Saved data entries:
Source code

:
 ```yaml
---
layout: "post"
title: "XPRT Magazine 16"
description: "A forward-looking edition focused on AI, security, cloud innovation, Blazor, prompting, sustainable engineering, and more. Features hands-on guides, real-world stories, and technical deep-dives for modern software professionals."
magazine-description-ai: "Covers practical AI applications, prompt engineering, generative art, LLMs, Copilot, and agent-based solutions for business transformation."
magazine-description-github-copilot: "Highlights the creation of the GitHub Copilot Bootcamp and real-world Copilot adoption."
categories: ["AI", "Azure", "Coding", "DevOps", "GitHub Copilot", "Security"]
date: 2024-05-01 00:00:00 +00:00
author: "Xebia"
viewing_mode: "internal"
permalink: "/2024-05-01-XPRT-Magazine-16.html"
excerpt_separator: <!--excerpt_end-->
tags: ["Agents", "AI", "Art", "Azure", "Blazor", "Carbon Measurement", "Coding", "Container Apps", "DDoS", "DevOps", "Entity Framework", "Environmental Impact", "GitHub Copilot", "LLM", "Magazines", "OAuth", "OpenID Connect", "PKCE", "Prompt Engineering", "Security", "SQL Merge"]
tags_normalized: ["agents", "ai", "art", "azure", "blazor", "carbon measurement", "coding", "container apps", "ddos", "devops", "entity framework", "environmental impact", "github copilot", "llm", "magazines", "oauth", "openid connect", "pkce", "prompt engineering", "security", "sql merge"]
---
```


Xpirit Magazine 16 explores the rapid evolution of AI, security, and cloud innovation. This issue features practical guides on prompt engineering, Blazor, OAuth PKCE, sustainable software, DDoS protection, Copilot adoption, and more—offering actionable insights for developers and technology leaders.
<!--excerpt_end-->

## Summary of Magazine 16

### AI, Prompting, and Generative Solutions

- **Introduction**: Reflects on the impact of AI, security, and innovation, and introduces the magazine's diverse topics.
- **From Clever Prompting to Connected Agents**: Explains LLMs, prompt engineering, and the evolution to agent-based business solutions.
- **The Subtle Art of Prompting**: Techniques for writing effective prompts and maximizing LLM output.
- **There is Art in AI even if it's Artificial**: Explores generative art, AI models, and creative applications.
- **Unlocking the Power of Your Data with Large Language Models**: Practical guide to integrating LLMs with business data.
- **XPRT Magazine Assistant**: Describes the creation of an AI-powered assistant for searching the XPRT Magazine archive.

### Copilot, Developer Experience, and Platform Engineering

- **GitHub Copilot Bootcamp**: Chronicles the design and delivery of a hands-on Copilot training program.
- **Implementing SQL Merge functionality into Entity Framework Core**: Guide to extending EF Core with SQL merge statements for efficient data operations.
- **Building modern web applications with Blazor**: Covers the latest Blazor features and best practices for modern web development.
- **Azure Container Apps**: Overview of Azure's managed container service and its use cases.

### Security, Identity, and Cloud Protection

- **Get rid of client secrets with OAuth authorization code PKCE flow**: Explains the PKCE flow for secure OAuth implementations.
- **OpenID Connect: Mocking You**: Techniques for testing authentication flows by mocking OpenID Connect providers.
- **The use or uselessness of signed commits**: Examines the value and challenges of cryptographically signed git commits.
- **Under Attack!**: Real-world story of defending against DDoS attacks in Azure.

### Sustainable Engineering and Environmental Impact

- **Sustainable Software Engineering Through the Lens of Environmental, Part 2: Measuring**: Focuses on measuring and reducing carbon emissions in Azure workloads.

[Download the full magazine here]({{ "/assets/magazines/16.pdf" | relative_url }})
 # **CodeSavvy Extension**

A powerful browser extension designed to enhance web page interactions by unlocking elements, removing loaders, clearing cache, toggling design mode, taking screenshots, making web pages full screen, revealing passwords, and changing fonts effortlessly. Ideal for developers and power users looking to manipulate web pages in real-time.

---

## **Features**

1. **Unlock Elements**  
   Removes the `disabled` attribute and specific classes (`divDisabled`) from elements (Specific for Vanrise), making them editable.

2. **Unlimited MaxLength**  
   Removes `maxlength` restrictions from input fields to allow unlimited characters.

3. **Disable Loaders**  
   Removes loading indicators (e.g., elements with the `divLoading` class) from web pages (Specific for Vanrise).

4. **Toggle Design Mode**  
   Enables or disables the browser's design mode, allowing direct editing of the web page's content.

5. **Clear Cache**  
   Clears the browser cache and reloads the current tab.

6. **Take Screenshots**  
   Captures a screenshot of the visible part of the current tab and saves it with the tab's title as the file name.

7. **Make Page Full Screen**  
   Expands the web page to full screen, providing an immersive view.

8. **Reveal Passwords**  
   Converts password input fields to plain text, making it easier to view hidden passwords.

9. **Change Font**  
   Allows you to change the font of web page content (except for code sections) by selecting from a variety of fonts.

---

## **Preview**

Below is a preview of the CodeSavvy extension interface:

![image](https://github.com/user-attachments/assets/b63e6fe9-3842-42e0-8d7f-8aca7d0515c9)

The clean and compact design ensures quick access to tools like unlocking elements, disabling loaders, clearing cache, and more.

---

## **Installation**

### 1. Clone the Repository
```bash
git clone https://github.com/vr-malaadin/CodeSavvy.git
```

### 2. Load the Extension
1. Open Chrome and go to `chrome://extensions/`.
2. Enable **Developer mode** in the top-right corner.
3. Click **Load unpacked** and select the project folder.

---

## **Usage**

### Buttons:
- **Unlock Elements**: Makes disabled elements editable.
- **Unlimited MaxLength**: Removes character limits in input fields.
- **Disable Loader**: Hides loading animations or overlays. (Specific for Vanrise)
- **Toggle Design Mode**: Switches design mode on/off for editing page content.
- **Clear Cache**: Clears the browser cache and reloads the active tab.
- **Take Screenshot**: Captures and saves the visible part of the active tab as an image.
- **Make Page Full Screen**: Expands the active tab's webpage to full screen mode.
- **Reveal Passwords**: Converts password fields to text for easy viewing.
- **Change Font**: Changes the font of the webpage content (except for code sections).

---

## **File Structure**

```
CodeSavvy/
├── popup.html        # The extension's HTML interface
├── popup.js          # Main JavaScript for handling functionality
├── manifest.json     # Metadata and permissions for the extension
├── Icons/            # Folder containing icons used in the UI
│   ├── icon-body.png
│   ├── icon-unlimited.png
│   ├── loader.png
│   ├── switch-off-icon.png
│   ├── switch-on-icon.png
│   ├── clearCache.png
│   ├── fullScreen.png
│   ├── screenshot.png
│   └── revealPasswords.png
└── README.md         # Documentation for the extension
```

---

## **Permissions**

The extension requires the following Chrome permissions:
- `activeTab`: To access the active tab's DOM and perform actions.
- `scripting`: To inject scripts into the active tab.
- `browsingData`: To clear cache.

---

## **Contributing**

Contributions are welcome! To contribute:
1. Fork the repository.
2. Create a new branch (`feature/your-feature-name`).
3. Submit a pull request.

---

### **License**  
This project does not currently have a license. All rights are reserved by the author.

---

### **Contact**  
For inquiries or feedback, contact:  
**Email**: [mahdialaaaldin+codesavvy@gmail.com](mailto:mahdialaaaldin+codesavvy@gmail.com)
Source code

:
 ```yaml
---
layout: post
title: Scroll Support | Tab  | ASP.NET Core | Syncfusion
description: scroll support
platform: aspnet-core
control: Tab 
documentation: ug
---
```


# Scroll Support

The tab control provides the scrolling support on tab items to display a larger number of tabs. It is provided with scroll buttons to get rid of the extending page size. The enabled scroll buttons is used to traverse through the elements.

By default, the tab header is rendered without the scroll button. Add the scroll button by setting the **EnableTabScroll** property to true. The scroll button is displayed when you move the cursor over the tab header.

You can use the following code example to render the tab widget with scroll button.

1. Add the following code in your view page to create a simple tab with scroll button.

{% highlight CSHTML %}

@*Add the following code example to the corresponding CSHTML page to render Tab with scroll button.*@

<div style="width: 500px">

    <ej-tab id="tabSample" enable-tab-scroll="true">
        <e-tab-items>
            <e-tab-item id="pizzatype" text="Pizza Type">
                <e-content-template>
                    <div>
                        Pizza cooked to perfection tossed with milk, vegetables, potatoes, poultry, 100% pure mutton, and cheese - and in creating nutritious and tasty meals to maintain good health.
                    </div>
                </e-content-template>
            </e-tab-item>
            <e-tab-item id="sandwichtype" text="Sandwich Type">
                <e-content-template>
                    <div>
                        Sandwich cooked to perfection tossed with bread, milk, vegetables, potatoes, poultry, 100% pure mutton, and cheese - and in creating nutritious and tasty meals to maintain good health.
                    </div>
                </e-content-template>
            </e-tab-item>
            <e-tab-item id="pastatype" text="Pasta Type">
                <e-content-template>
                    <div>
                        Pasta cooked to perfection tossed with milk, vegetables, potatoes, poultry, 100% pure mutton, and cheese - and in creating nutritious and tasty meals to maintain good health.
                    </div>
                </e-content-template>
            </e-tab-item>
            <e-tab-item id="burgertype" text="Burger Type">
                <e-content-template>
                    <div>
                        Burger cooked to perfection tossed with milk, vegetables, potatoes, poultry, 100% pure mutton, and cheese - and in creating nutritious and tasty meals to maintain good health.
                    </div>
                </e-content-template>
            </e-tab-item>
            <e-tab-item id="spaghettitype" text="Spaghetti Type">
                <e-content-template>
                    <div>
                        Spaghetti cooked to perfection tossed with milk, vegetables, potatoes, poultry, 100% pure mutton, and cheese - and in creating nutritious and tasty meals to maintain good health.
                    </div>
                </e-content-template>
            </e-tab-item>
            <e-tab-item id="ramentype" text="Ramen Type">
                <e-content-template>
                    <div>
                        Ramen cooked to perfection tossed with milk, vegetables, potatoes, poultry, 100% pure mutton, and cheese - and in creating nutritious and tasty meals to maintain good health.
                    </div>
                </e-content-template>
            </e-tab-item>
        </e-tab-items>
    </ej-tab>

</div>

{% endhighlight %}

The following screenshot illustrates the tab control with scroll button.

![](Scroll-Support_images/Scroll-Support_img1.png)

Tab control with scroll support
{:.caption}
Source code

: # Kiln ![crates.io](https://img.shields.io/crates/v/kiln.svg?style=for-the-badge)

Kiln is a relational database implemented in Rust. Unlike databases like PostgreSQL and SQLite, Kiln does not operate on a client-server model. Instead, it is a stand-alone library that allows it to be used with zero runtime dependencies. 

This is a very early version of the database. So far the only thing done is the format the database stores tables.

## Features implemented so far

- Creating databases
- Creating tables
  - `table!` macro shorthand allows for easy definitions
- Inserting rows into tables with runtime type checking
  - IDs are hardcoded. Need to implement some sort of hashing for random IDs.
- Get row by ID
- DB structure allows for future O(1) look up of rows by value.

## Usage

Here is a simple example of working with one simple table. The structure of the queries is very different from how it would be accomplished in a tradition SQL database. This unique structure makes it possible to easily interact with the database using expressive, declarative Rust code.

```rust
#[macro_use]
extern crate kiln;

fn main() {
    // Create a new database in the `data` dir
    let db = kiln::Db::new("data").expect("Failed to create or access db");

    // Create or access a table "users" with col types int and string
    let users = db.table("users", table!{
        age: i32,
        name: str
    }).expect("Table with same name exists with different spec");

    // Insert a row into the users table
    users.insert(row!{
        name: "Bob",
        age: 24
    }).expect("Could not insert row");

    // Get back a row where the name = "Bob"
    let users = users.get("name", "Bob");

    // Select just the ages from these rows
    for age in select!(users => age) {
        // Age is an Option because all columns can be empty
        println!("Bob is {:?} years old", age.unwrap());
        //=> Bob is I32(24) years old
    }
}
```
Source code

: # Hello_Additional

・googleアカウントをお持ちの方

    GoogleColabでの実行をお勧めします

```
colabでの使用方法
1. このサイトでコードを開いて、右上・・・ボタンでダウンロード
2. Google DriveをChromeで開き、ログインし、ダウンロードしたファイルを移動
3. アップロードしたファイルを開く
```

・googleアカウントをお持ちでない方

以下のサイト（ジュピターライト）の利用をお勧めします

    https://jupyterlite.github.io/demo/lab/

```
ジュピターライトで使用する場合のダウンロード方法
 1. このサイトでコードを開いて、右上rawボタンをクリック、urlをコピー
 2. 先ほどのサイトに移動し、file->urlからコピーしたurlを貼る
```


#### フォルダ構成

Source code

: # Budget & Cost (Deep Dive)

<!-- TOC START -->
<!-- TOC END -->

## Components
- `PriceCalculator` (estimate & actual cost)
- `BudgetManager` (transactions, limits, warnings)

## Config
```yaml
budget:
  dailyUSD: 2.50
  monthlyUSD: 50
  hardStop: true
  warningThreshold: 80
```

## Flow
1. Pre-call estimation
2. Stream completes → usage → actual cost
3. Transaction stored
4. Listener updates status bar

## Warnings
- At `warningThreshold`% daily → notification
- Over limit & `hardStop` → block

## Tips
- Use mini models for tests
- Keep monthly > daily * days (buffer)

> [THE TASK] The word "Ramen" appears in some of the lines above. Copy those lines.

> [TASK RESPONSE]
            <e-tab-item id="ramentype" text="Ramen Type">
                        Ramen cooked to perfection tossed with milk, vegetables, potatoes, poultry, 100% pure mutton, and cheese - and in creating nutritious and tasty meals to maintain good health.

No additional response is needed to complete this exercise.